PROBLEM TO WORK ON>
Any picture must be dropped, but each line of the data should be duplicated exactly.

Plain-text document sources:
• • • • •

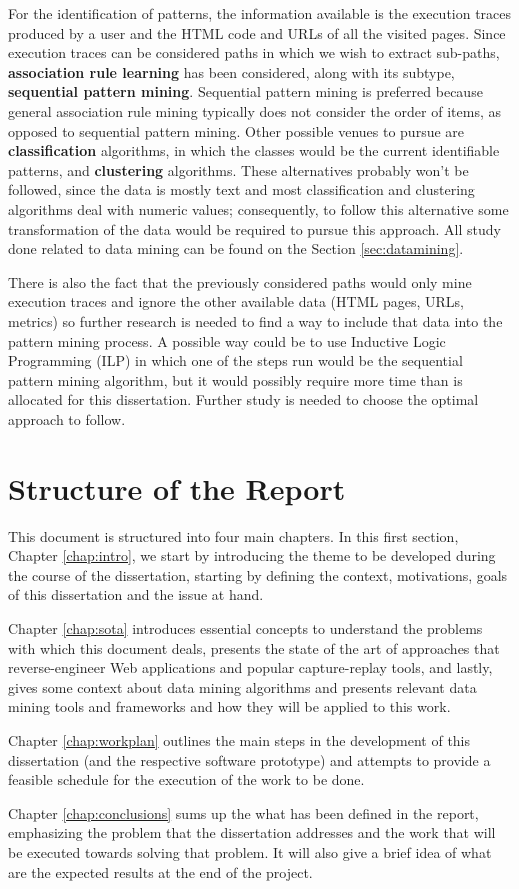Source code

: For the identification of patterns, the information available is the execution traces produced by a user and the HTML code and URLs of all the visited pages. Since execution traces can be considered paths in which we wish to extract sub-paths, \textbf{association rule learning} has been considered, along with its subtype, \textbf{sequential pattern mining}. Sequential pattern mining is preferred because general association rule mining typically does not consider the order of items, as opposed to sequential pattern mining. Other possible venues to pursue are \textbf{classification} algorithms, in which the classes would be the current identifiable patterns, and \textbf{clustering} algorithms. These alternatives probably won't be followed, since the data is mostly text and most classification and clustering algorithms deal with numeric values; consequently, to follow this alternative some transformation of the data would be required to pursue this approach. All study done related to data mining can be found on the Section \ref{sec:datamining}. 

There is also the fact that the previously considered paths would only mine execution traces and ignore the other available data (HTML pages, URLs, metrics) so further research is needed to find a way to include that data into the pattern mining process. A possible way could be to use Inductive Logic Programming (ILP) in which one of the steps run would be the sequential pattern mining algorithm, but it would possibly require more time than is allocated for this dissertation. Further study is needed to choose the optimal approach to follow.

\section{Structure of the Report} \label{sec:outline}

This document is structured into four main chapters. In this first section, Chapter \ref{chap:intro}, we start by introducing the theme to be developed during the course of the dissertation, starting by defining the context, motivations, goals of this dissertation and the issue at hand.

Chapter \ref{chap:sota} introduces essential concepts to understand the problems with which this document deals, presents the state of the art of approaches that reverse-engineer Web applications and popular capture-replay tools, and lastly, gives some context about data mining algorithms and presents relevant data mining tools and frameworks and how they will be applied to this work.

Chapter \ref{chap:workplan} outlines the main steps in the development of this dissertation (and the respective software prototype) and attempts to provide a feasible schedule for the execution of the work to be done.

Chapter \ref{chap:conclusions} sums up the what has been defined in the report, emphasizing the problem that the dissertation addresses and the work that will be executed towards solving that problem. It will also give a brief idea of what are the expected results at the end of the project.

• • • • •

SOLUTION>
Source code

: For the identification of patterns, the information available is the execution traces produced by a user and the HTML code and URLs of all the visited pages. Since execution traces can be considered paths in which we wish to extract sub-paths, \textbf{association rule learning} has been considered, along with its subtype, \textbf{sequential pattern mining}. Sequential pattern mining is preferred because general association rule mining typically does not consider the order of items, as opposed to sequential pattern mining. Other possible venues to pursue are \textbf{classification} algorithms, in which the classes would be the current identifiable patterns, and \textbf{clustering} algorithms. These alternatives probably won't be followed, since the data is mostly text and most classification and clustering algorithms deal with numeric values; consequently, to follow this alternative some transformation of the data would be required to pursue this approach. All study done related to data mining can be found on the Section \ref{sec:datamining}. 

There is also the fact that the previously considered paths would only mine execution traces and ignore the other available data (HTML pages, URLs, metrics) so further research is needed to find a way to include that data into the pattern mining process. A possible way could be to use Inductive Logic Programming (ILP) in which one of the steps run would be the sequential pattern mining algorithm, but it would possibly require more time than is allocated for this dissertation. Further study is needed to choose the optimal approach to follow.

\section{Structure of the Report} \label{sec:outline}

This document is structured into four main chapters. In this first section, Chapter \ref{chap:intro}, we start by introducing the theme to be developed during the course of the dissertation, starting by defining the context, motivations, goals of this dissertation and the issue at hand.

Chapter \ref{chap:sota} introduces essential concepts to understand the problems with which this document deals, presents the state of the art of approaches that reverse-engineer Web applications and popular capture-replay tools, and lastly, gives some context about data mining algorithms and presents relevant data mining tools and frameworks and how they will be applied to this work.

Chapter \ref{chap:workplan} outlines the main steps in the development of this dissertation (and the respective software prototype) and attempts to provide a feasible schedule for the execution of the work to be done.

Chapter \ref{chap:conclusions} sums up the what has been defined in the report, emphasizing the problem that the dissertation addresses and the work that will be executed towards solving that problem. It will also give a brief idea of what are the expected results at the end of the project.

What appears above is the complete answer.